*Goal of the exercise:* Transcribe exactly the line that contains "1. [ ] [Explicit" and every line below it in the listing, through the last, and no other lines.

*Excerpted records:*
# # # # #

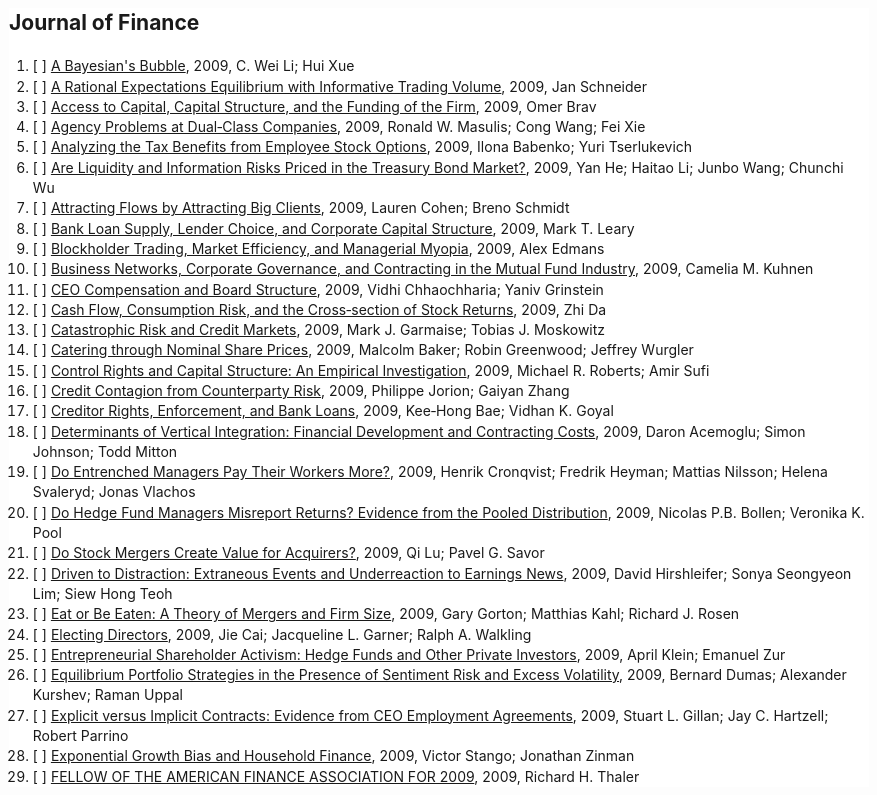 
## Journal of Finance

1. [ ] [A Bayesian's Bubble](https://doi.org/10.1111/j.1540-6261.2009.01514.x), 2009, C. Wei Li; Hui Xue
1. [ ] [A Rational Expectations Equilibrium with Informative Trading Volume](https://doi.org/10.1111/j.1540-6261.2009.01517.x), 2009, Jan Schneider
1. [ ] [Access to Capital, Capital Structure, and the Funding of the Firm](https://doi.org/10.1111/j.1540-6261.2008.01434.x), 2009, Omer Brav
1. [ ] [Agency Problems at Dual‐Class Companies](https://doi.org/10.1111/j.1540-6261.2009.01477.x), 2009, Ronald W. Masulis; Cong Wang; Fei Xie
1. [ ] [Analyzing the Tax Benefits from Employee Stock Options](https://doi.org/10.1111/j.1540-6261.2009.01480.x), 2009, Ilona Babenko; Yuri Tserlukevich
1. [ ] [Are Liquidity and Information Risks Priced in the Treasury Bond Market?](https://doi.org/10.1111/j.1540-6261.2008.01439.x), 2009, Yan He; Haitao Li; Junbo Wang; Chunchi Wu
1. [ ] [Attracting Flows by Attracting Big Clients](https://doi.org/10.1111/j.1540-6261.2009.01496.x), 2009, Lauren Cohen; Breno Schmidt
1. [ ] [Bank Loan Supply, Lender Choice, and Corporate Capital Structure](https://doi.org/10.1111/j.1540-6261.2009.01461.x), 2009, Mark T. Leary
1. [ ] [Blockholder Trading, Market Efficiency, and Managerial Myopia](https://doi.org/10.1111/j.1540-6261.2009.01508.x), 2009, Alex Edmans
1. [ ] [Business Networks, Corporate Governance, and Contracting in the Mutual Fund Industry](https://doi.org/10.1111/j.1540-6261.2009.01498.x), 2009, Camelia M. Kuhnen
1. [ ] [CEO Compensation and Board Structure](https://doi.org/10.1111/j.1540-6261.2008.01433.x), 2009, Vidhi Chhaochharia; Yaniv Grinstein
1. [ ] [Cash Flow, Consumption Risk, and the Cross‐section of Stock Returns](https://doi.org/10.1111/j.1540-6261.2009.01453.x), 2009, Zhi Da
1. [ ] [Catastrophic Risk and Credit Markets](https://doi.org/10.1111/j.1540-6261.2009.01446.x), 2009, Mark J. Garmaise; Tobias J. Moskowitz
1. [ ] [Catering through Nominal Share Prices](https://doi.org/10.1111/j.1540-6261.2009.01511.x), 2009, Malcolm Baker; Robin Greenwood; Jeffrey Wurgler
1. [ ] [Control Rights and Capital Structure: An Empirical Investigation](https://doi.org/10.1111/j.1540-6261.2009.01476.x), 2009, Michael R. Roberts; Amir Sufi
1. [ ] [Credit Contagion from Counterparty Risk](https://doi.org/10.1111/j.1540-6261.2009.01494.x), 2009, Philippe Jorion; Gaiyan Zhang
1. [ ] [Creditor Rights, Enforcement, and Bank Loans](https://doi.org/10.1111/j.1540-6261.2009.01450.x), 2009, Kee‐Hong Bae; Vidhan K. Goyal
1. [ ] [Determinants of Vertical Integration: Financial Development and Contracting Costs](https://doi.org/10.1111/j.1540-6261.2009.01464.x), 2009, Daron Acemoglu; Simon Johnson; Todd Mitton
1. [ ] [Do Entrenched Managers Pay Their Workers More?](https://doi.org/10.1111/j.1540-6261.2008.01435.x), 2009, Henrik Cronqvist; Fredrik Heyman; Mattias Nilsson; Helena Svaleryd; Jonas Vlachos
1. [ ] [Do Hedge Fund Managers Misreport Returns? Evidence from the Pooled Distribution](https://doi.org/10.1111/j.1540-6261.2009.01500.x), 2009, Nicolas P.B. Bollen; Veronika K. Pool
1. [ ] [Do Stock Mergers Create Value for Acquirers?](https://doi.org/10.1111/j.1540-6261.2009.01459.x), 2009, Qi Lu; Pavel G. Savor
1. [ ] [Driven to Distraction: Extraneous Events and Underreaction to Earnings News](https://doi.org/10.1111/j.1540-6261.2009.01501.x), 2009, David Hirshleifer; Sonya Seongyeon Lim; Siew Hong Teoh
1. [ ] [Eat or Be Eaten: A Theory of Mergers and Firm Size](https://doi.org/10.1111/j.1540-6261.2009.01465.x), 2009, Gary Gorton; Matthias Kahl; Richard J. Rosen
1. [ ] [Electing Directors](https://doi.org/10.1111/j.1540-6261.2009.01504.x), 2009, Jie Cai; Jacqueline L. Garner; Ralph A. Walkling
1. [ ] [Entrepreneurial Shareholder Activism: Hedge Funds and Other Private Investors](https://doi.org/10.1111/j.1540-6261.2008.01432.x), 2009, April Klein; Emanuel Zur
1. [ ] [Equilibrium Portfolio Strategies in the Presence of Sentiment Risk and Excess Volatility](https://doi.org/10.1111/j.1540-6261.2009.01444.x), 2009, Bernard Dumas; Alexander Kurshev; Raman Uppal
1. [ ] [Explicit versus Implicit Contracts: Evidence from CEO Employment Agreements](https://doi.org/10.1111/j.1540-6261.2009.01475.x), 2009, Stuart L. Gillan; Jay C. Hartzell; Robert Parrino
1. [ ] [Exponential Growth Bias and Household Finance](https://doi.org/10.1111/j.1540-6261.2009.01518.x), 2009, Victor Stango; Jonathan Zinman
1. [ ] [FELLOW OF THE AMERICAN FINANCE ASSOCIATION FOR 2009](https://doi.org/10.1111/j.1540-6261.2009.01521_2.x), 2009, Richard H. Thaler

# # # # #

*Exercise response:*
1. [ ] [Explicit versus Implicit Contracts: Evidence from CEO Employment Agreements](https://doi.org/10.1111/j.1540-6261.2009.01475.x), 2009, Stuart L. Gillan; Jay C. Hartzell; Robert Parrino
1. [ ] [Exponential Growth Bias and Household Finance](https://doi.org/10.1111/j.1540-6261.2009.01518.x), 2009, Victor Stango; Jonathan Zinman
1. [ ] [FELLOW OF THE AMERICAN FINANCE ASSOCIATION FOR 2009](https://doi.org/10.1111/j.1540-6261.2009.01521_2.x), 2009, Richard H. Thaler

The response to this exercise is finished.